• **Directions**
In the material below, some lines carry "only". Copy each such line.

• **Data under study**
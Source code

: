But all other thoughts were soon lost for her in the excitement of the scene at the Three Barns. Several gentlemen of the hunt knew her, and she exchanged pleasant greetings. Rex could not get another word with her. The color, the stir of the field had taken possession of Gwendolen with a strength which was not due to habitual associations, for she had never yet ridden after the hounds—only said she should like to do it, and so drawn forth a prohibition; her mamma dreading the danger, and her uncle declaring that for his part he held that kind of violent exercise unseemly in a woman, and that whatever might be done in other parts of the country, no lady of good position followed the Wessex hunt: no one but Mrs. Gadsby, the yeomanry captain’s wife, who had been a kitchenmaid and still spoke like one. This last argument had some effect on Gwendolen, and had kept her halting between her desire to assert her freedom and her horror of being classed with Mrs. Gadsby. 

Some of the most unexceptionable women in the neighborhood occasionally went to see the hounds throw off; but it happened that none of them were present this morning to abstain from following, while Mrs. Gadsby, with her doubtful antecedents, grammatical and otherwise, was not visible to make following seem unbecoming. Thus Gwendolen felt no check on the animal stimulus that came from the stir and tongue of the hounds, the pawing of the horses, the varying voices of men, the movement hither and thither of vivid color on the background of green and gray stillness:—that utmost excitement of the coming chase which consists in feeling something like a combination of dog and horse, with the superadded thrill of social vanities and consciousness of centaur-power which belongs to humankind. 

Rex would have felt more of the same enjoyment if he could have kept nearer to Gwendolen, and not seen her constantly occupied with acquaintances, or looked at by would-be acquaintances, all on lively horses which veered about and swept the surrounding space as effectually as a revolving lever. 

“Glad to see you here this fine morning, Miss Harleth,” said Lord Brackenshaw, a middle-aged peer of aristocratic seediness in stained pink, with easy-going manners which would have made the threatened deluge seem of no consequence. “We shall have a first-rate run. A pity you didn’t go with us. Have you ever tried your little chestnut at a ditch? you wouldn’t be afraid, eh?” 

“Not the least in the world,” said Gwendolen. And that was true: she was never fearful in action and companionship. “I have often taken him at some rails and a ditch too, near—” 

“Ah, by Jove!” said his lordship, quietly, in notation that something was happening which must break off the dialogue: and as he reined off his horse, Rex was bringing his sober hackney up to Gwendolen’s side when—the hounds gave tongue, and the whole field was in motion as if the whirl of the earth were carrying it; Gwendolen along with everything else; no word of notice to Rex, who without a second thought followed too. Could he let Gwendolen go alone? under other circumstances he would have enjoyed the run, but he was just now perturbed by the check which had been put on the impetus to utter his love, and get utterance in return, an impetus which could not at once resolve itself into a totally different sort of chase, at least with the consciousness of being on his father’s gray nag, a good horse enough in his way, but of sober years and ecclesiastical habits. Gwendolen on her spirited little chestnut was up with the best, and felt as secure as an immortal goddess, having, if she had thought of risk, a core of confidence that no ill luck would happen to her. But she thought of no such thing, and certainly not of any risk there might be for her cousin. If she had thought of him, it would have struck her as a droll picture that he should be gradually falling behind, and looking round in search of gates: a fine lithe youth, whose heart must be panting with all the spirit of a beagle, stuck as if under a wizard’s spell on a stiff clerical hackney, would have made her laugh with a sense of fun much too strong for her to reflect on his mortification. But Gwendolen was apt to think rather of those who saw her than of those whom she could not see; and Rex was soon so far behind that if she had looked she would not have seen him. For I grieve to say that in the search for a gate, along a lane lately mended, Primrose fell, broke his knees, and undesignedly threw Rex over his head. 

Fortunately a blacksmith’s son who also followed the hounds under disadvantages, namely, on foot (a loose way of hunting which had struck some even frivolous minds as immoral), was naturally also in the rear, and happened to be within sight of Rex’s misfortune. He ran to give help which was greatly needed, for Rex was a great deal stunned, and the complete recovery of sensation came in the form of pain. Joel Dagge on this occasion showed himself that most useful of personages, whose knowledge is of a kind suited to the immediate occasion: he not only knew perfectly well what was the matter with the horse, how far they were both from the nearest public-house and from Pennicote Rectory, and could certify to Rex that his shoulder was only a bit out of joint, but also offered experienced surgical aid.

• **Task answer**
:But all other thoughts were soon lost for her in the excitement of the scene at the Three Barns. Several gentlemen of the hunt knew her, and she exchanged pleasant greetings. Rex could not get another word with her. The color, the stir of the field had taken possession of Gwendolen with a strength which was not due to habitual associations, for she had never yet ridden after the hounds—only said she should like to do it, and so drawn forth a prohibition; her mamma dreading the danger, and her uncle declaring that for his part he held that kind of violent exercise unseemly in a woman, and that whatever might be done in other parts of the country, no lady of good position followed the Wessex hunt: no one but Mrs. Gadsby, the yeomanry captain’s wife, who had been a kitchenmaid and still spoke like one. This last argument had some effect on Gwendolen, and had kept her halting between her desire to assert her freedom and her horror of being classed with Mrs. Gadsby. 
Fortunately a blacksmith’s son who also followed the hounds under disadvantages, namely, on foot (a loose way of hunting which had struck some even frivolous minds as immoral), was naturally also in the rear, and happened to be within sight of Rex’s misfortune. He ran to give help which was greatly needed, for Rex was a great deal stunned, and the complete recovery of sensation came in the form of pain. Joel Dagge on this occasion showed himself that most useful of personages, whose knowledge is of a kind suited to the immediate occasion: he not only knew perfectly well what was the matter with the horse, how far they were both from the nearest public-house and from Pennicote Rectory, and could certify to Rex that his shoulder was only a bit out of joint, but also offered experienced surgical aid.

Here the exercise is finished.